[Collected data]

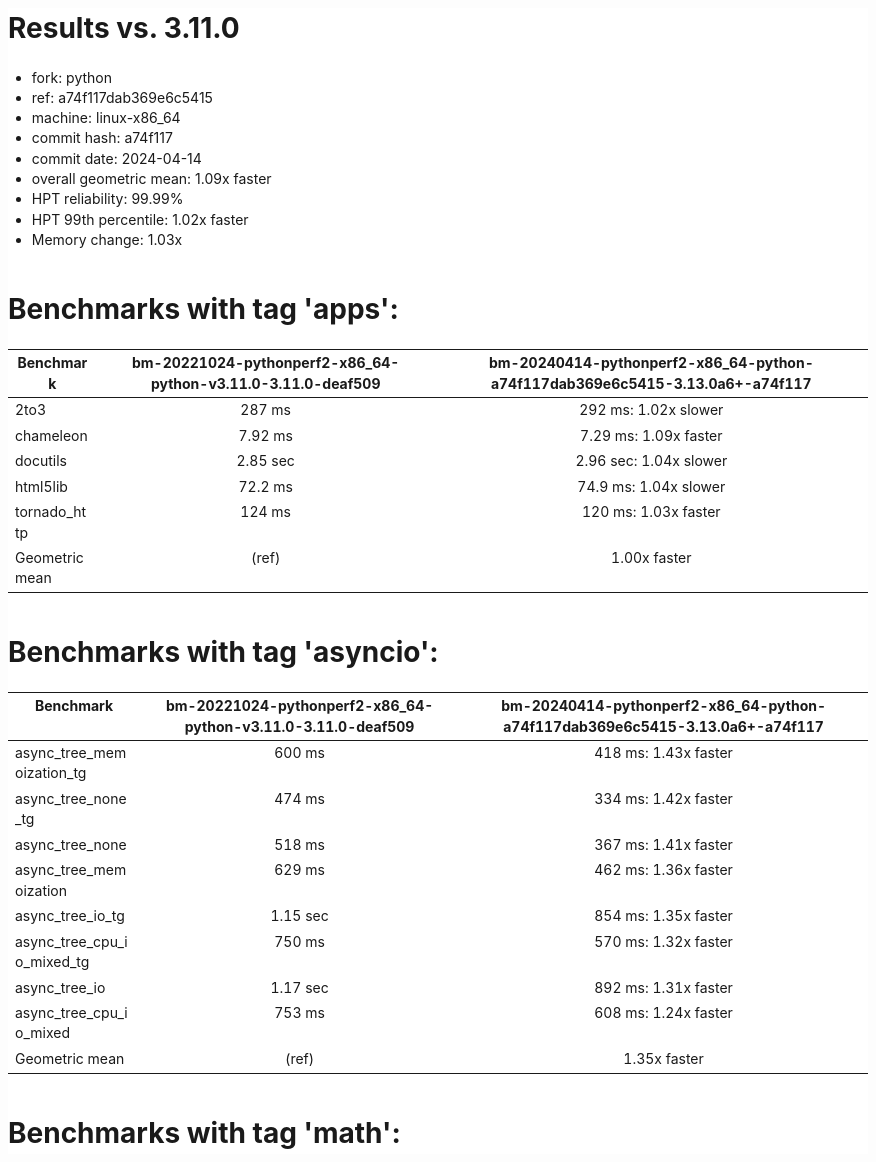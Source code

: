 # Results vs. 3.11.0

- fork: python
- ref: a74f117dab369e6c5415
- machine: linux-x86_64
- commit hash: a74f117
- commit date: 2024-04-14
- overall geometric mean: 1.09x faster
- HPT reliability: 99.99%
- HPT 99th percentile: 1.02x faster
- Memory change: 1.03x

Benchmarks with tag 'apps':
===========================

| Benchmark      | bm-20221024-pythonperf2-x86_64-python-v3.11.0-3.11.0-deaf509 | bm-20240414-pythonperf2-x86_64-python-a74f117dab369e6c5415-3.13.0a6+-a74f117 |
|----------------|:------------------------------------------------------------:|:----------------------------------------------------------------------------:|
| 2to3           | 287 ms                                                       | 292 ms: 1.02x slower                                                         |
| chameleon      | 7.92 ms                                                      | 7.29 ms: 1.09x faster                                                        |
| docutils       | 2.85 sec                                                     | 2.96 sec: 1.04x slower                                                       |
| html5lib       | 72.2 ms                                                      | 74.9 ms: 1.04x slower                                                        |
| tornado_http   | 124 ms                                                       | 120 ms: 1.03x faster                                                         |
| Geometric mean | (ref)                                                        | 1.00x faster                                                                 |

Benchmarks with tag 'asyncio':
==============================

| Benchmark                  | bm-20221024-pythonperf2-x86_64-python-v3.11.0-3.11.0-deaf509 | bm-20240414-pythonperf2-x86_64-python-a74f117dab369e6c5415-3.13.0a6+-a74f117 |
|----------------------------|:------------------------------------------------------------:|:----------------------------------------------------------------------------:|
| async_tree_memoization_tg  | 600 ms                                                       | 418 ms: 1.43x faster                                                         |
| async_tree_none_tg         | 474 ms                                                       | 334 ms: 1.42x faster                                                         |
| async_tree_none            | 518 ms                                                       | 367 ms: 1.41x faster                                                         |
| async_tree_memoization     | 629 ms                                                       | 462 ms: 1.36x faster                                                         |
| async_tree_io_tg           | 1.15 sec                                                     | 854 ms: 1.35x faster                                                         |
| async_tree_cpu_io_mixed_tg | 750 ms                                                       | 570 ms: 1.32x faster                                                         |
| async_tree_io              | 1.17 sec                                                     | 892 ms: 1.31x faster                                                         |
| async_tree_cpu_io_mixed    | 753 ms                                                       | 608 ms: 1.24x faster                                                         |
| Geometric mean             | (ref)                                                        | 1.35x faster                                                                 |

Benchmarks with tag 'math':
===========================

_WHAT NEEDS TO BE DONE_.
Only the text of the records above is to be reproduced, exactly as given; the pictures are dropped.

_EXERCISE ANSWER_.
Source code

: # Results vs. 3.11.0

- fork: python
- ref: a74f117dab369e6c5415
- machine: linux-x86_64
- commit hash: a74f117
- commit date: 2024-04-14
- overall geometric mean: 1.09x faster
- HPT reliability: 99.99%
- HPT 99th percentile: 1.02x faster
- Memory change: 1.03x

Benchmarks with tag 'apps':
===========================

| Benchmark      | bm-20221024-pythonperf2-x86_64-python-v3.11.0-3.11.0-deaf509 | bm-20240414-pythonperf2-x86_64-python-a74f117dab369e6c5415-3.13.0a6+-a74f117 |
|----------------|:------------------------------------------------------------:|:----------------------------------------------------------------------------:|
| 2to3           | 287 ms                                                       | 292 ms: 1.02x slower                                                         |
| chameleon      | 7.92 ms                                                      | 7.29 ms: 1.09x faster                                                        |
| docutils       | 2.85 sec                                                     | 2.96 sec: 1.04x slower                                                       |
| html5lib       | 72.2 ms                                                      | 74.9 ms: 1.04x slower                                                        |
| tornado_http   | 124 ms                                                       | 120 ms: 1.03x faster                                                         |
| Geometric mean | (ref)                                                        | 1.00x faster                                                                 |

Benchmarks with tag 'asyncio':
==============================

| Benchmark                  | bm-20221024-pythonperf2-x86_64-python-v3.11.0-3.11.0-deaf509 | bm-20240414-pythonperf2-x86_64-python-a74f117dab369e6c5415-3.13.0a6+-a74f117 |
|----------------------------|:------------------------------------------------------------:|:----------------------------------------------------------------------------:|
| async_tree_memoization_tg  | 600 ms                                                       | 418 ms: 1.43x faster                                                         |
| async_tree_none_tg         | 474 ms                                                       | 334 ms: 1.42x faster                                                         |
| async_tree_none            | 518 ms                                                       | 367 ms: 1.41x faster                                                         |
| async_tree_memoization     | 629 ms                                                       | 462 ms: 1.36x faster                                                         |
| async_tree_io_tg           | 1.15 sec                                                     | 854 ms: 1.35x faster                                                         |
| async_tree_cpu_io_mixed_tg | 750 ms                                                       | 570 ms: 1.32x faster                                                         |
| async_tree_io              | 1.17 sec                                                     | 892 ms: 1.31x faster                                                         |
| async_tree_cpu_io_mixed    | 753 ms                                                       | 608 ms: 1.24x faster                                                         |
| Geometric mean             | (ref)                                                        | 1.35x faster                                                                 |

Benchmarks with tag 'math':
===========================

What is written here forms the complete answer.